ICTは学習障害の救世主!

一クラス平均35人から40人ほどが集まる教室には、様々な個性や特質を持った子どもたちがいます。中には知的発達に遅れは見られないものの文字の読み書きが極端に苦手であったり、学習の遅れみられる生徒がいることもあります。もしかしたらその生徒には学習障害の傾向があり、配慮が必要かもしれません。しかし教師は一人しかいないため、その一人一人に配慮を配りながら授業を進めるのはなかなか難しいのが現状です。

そこで注目したいのが、ICTです。教育の現場にICTを導入することにより、学習障害を持っている生徒が学びやすい環境を提供できるかもしれないのです。ここでは学習障害とICT教育についてまとめていきます。

 

就学前に気付きにくい学習障害

識字障害やディスレクシアという言葉を聞いたことがある人も多いのではないでしょうか。近年ドラマや書籍などでも目にするようになった、学習障害の一つです。学習障害とは聴力や視力、知的発達に障害は見られず、むしろ知的発達は標準であるのにも関わらず特定領域の学習に遅れがみられる状態のことを指します。学習障害には「読み」「書き」だけでなく「聞く」「話す」「計算する」といったものもあり、その症状も人により様々です。

学習障害は障害が目立ちにくく、就学前に判断することが難しいことから見落とされがちです。そのため本人が困っているのにも関わらず、普通級で授業を受けた結果、ついていくことが困難になってしまうということが多々発生します。

 

学習にICT教育を

学習障害を持つ生徒が授業を理解するためには、その傾向に合わせて支援が必要となってきます。例えば文字を読むのが苦手な生徒には、誰かが教科書や課題の音読を行うことにより、授業内容を理解しやすくしていくのです。しかし教師一人に対し何十人もの生徒が一斉に授業を受ける現在の教育スタイルでは、生徒一人一人の特性に合わせた支援はなかなか難しいのが現状です。そこで、ICTを活用することにより、それを打破できるかもしれません。

例えばタブレットを使ったデジタル教科書であれば、音声機能を利用して教科書の内容の読み上げを行うことが可能です。文字を書くのが苦手な生徒の場合は、黒板の内容を写真に納める、またデジタルノートを活用して写真や手書き、キーボード入力など得意な方法でノートを取るといったことも可能です。

 

ICTを活用して生徒の可能性を引き出す

学習障害は生徒の不得意分野をカバーしながら授業を進めることができれば、学力をきちんと伸ばしてあげることができます。しかし教師が一人の生徒に付きっきりでフォローするということは、難しいのが現状です。
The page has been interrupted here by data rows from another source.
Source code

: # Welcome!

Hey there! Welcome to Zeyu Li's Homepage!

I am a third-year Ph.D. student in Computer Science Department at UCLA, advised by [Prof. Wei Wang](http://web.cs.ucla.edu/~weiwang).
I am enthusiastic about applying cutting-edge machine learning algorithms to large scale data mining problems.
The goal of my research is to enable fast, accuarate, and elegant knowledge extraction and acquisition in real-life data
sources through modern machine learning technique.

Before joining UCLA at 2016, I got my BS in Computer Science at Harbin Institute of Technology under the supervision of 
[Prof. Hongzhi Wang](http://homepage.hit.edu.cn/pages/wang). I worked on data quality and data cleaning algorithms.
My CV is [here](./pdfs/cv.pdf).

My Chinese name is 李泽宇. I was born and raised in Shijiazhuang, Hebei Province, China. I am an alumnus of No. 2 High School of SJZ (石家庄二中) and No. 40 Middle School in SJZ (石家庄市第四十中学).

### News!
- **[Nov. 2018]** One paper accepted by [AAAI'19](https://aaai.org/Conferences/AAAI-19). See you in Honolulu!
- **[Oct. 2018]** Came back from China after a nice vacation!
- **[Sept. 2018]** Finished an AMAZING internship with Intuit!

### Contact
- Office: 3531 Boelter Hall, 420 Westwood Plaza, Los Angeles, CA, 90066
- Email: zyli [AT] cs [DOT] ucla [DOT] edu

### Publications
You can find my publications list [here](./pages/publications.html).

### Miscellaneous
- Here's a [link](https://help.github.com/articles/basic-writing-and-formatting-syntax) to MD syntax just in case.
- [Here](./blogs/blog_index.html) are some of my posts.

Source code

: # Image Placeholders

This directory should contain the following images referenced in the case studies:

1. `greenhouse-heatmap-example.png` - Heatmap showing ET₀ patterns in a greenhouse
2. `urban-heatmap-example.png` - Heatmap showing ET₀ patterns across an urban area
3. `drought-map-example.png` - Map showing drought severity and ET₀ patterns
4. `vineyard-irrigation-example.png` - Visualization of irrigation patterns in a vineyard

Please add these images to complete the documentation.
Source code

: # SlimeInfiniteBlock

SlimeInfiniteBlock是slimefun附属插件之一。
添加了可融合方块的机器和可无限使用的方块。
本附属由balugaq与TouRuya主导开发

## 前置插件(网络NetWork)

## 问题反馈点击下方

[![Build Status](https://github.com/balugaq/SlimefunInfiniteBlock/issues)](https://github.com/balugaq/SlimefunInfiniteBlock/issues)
ICT導入することにより、生徒の特性に合わせて教師の代わりに生徒の学習に対するフォローが可能となります。勉強する意欲があっても不得意とする分野のせいで学習に躓いてしまうのは、生徒将来にも影響を与えてしまいます。そのため、ICTを上手く活用することで学習障害の生徒も他の生徒と同じように将来に向けてしっかりと学ぶ機会を得ることができるのです。